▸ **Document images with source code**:
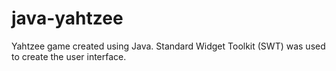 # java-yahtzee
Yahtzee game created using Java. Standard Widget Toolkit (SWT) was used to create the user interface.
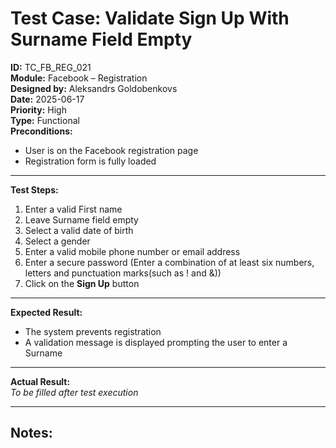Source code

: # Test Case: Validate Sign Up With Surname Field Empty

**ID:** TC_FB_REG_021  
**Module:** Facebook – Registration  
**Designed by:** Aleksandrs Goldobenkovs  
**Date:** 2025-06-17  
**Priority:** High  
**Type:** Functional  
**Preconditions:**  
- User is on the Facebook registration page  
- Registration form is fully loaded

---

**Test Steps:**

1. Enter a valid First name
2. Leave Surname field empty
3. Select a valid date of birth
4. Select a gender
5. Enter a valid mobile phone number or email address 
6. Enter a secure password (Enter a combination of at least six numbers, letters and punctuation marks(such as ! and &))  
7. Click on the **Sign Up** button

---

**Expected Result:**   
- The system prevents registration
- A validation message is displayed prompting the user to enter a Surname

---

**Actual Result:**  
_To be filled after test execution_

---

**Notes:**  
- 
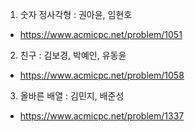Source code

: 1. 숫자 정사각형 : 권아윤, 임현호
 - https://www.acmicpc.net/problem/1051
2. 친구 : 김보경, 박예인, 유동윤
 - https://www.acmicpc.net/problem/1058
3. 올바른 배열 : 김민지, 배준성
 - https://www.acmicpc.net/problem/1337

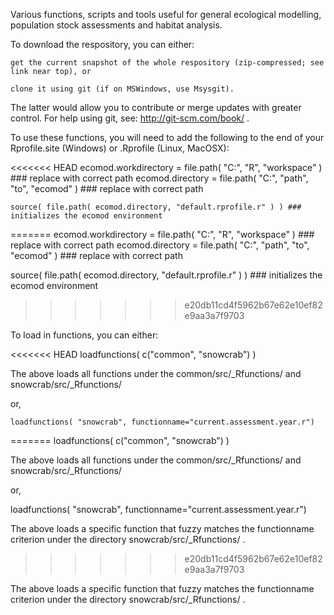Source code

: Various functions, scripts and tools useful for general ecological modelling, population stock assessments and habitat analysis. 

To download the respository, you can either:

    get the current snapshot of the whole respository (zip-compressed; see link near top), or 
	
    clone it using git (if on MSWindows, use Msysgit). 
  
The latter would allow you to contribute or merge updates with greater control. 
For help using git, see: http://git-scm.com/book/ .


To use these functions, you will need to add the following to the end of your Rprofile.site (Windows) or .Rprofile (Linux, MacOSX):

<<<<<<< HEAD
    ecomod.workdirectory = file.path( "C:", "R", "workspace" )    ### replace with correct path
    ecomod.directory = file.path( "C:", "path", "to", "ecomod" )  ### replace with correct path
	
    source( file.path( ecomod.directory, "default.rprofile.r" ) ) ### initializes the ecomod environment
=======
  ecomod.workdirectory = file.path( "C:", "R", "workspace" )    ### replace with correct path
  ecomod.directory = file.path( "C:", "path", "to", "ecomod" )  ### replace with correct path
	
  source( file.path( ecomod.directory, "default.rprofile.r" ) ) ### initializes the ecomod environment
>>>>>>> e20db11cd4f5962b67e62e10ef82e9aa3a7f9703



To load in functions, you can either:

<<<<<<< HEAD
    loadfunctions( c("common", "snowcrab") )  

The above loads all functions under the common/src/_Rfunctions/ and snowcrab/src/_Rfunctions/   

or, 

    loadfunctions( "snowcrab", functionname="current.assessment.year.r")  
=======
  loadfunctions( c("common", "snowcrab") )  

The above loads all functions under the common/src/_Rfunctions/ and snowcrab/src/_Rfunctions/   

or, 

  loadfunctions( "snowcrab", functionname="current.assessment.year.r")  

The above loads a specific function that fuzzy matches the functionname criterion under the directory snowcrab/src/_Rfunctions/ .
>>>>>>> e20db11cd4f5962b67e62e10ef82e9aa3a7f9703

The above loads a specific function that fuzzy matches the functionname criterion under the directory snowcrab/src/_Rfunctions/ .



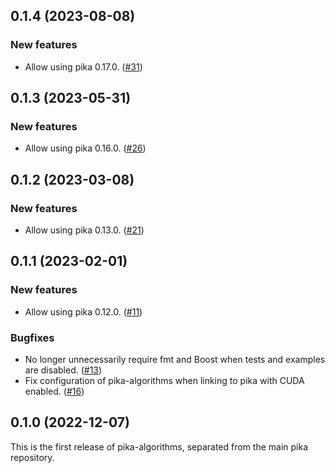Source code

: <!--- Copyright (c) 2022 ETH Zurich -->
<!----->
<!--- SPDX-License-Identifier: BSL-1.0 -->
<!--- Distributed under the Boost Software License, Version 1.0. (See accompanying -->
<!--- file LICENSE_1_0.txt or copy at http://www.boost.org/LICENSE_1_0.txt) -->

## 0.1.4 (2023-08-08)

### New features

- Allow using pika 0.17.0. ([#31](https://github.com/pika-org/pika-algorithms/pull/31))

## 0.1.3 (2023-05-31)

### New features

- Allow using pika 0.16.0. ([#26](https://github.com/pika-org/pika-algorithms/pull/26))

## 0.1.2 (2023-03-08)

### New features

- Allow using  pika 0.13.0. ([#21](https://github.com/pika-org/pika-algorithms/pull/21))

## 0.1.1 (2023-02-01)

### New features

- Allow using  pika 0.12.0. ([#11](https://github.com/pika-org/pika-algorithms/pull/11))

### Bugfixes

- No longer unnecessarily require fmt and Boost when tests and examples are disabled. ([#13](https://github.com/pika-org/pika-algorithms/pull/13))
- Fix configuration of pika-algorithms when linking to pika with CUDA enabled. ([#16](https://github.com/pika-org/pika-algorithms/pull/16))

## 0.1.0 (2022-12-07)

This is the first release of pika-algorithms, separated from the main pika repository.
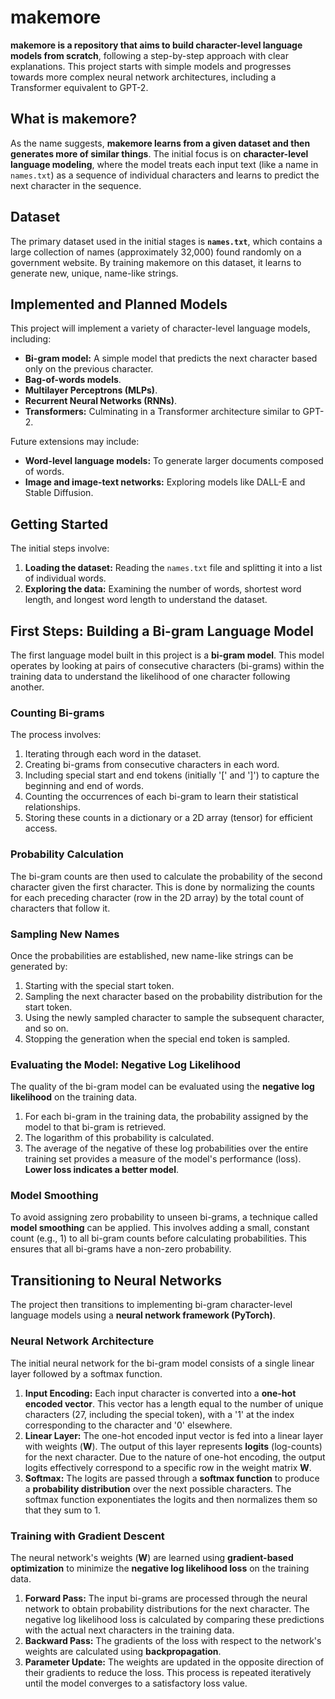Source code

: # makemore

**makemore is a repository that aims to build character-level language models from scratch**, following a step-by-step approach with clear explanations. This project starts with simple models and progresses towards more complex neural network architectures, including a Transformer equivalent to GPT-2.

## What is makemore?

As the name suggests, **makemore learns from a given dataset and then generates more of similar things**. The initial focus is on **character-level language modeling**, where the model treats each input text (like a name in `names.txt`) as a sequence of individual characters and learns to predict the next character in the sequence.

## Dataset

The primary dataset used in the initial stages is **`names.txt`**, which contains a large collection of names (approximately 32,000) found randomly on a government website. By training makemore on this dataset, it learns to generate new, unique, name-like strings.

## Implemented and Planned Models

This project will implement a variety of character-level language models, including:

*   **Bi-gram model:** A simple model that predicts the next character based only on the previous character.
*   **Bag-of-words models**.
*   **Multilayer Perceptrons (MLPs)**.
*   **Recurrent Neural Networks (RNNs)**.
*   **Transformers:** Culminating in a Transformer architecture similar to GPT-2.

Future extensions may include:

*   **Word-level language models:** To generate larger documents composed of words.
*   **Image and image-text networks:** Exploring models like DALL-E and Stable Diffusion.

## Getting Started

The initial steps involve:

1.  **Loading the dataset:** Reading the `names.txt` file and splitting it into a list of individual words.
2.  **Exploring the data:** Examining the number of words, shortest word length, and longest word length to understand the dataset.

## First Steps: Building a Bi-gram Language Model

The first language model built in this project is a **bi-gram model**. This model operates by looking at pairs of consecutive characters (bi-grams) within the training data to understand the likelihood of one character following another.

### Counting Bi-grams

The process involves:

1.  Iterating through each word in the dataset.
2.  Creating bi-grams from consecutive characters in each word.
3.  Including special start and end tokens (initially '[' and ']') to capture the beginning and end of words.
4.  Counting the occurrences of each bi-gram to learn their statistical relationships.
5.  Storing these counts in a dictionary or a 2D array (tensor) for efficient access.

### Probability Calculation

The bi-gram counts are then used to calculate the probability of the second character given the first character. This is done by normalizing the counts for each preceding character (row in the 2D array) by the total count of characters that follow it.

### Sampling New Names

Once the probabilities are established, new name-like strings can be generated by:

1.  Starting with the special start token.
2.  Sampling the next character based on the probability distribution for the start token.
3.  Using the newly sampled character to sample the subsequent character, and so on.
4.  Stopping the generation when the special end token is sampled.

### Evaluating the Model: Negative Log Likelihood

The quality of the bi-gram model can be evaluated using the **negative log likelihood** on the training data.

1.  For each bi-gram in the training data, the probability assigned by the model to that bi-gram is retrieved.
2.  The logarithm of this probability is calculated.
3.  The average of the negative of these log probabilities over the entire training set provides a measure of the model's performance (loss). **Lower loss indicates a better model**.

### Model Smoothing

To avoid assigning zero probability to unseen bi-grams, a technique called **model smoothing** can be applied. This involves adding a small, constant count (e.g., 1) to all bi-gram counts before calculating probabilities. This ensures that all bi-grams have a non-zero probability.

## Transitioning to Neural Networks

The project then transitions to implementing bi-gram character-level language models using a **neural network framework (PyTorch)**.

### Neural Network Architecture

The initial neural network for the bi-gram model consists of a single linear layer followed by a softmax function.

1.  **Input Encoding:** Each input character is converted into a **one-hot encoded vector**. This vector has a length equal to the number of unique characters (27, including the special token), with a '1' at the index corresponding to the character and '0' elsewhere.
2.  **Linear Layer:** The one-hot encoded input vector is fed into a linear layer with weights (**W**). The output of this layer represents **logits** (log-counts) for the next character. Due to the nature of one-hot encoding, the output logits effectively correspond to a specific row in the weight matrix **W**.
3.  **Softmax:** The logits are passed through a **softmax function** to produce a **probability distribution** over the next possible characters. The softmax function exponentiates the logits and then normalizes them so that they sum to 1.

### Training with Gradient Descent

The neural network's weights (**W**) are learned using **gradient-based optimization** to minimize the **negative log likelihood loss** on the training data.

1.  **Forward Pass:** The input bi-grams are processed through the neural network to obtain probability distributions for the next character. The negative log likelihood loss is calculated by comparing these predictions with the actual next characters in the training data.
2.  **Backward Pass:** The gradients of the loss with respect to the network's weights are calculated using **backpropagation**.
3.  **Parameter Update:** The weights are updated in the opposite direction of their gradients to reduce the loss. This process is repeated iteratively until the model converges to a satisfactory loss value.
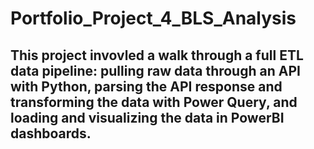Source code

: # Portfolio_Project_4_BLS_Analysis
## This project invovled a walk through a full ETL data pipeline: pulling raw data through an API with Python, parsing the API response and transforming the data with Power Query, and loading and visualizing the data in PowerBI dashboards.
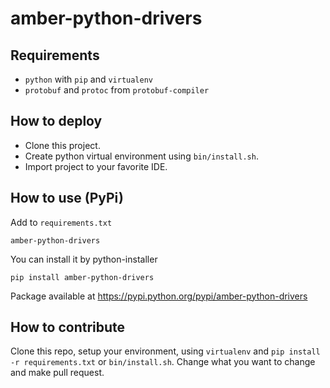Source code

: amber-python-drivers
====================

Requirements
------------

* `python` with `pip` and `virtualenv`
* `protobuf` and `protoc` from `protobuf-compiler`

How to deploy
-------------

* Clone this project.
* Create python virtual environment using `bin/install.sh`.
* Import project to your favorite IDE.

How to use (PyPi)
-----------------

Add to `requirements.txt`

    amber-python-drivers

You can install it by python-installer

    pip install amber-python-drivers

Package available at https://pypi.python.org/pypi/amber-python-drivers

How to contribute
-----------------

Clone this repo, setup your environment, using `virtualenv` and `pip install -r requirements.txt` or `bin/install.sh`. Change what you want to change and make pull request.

▸ **Action item**:
From the first line above to the line containing "- The system prevents registration", repeat each line exactly. Pictures stay out.

▸ **Solution below**:
 # java-yahtzee
Yahtzee game created using Java. Standard Widget Toolkit (SWT) was used to create the user interface.
Source code

: # Test Case: Validate Sign Up With Surname Field Empty

**ID:** TC_FB_REG_021  
**Module:** Facebook – Registration  
**Designed by:** Aleksandrs Goldobenkovs  
**Date:** 2025-06-17  
**Priority:** High  
**Type:** Functional  
**Preconditions:**  
- User is on the Facebook registration page  
- Registration form is fully loaded

---

**Test Steps:**

1. Enter a valid First name
2. Leave Surname field empty
3. Select a valid date of birth
4. Select a gender
5. Enter a valid mobile phone number or email address 
6. Enter a secure password (Enter a combination of at least six numbers, letters and punctuation marks(such as ! and &))  
7. Click on the **Sign Up** button

---

**Expected Result:**   
- The system prevents registration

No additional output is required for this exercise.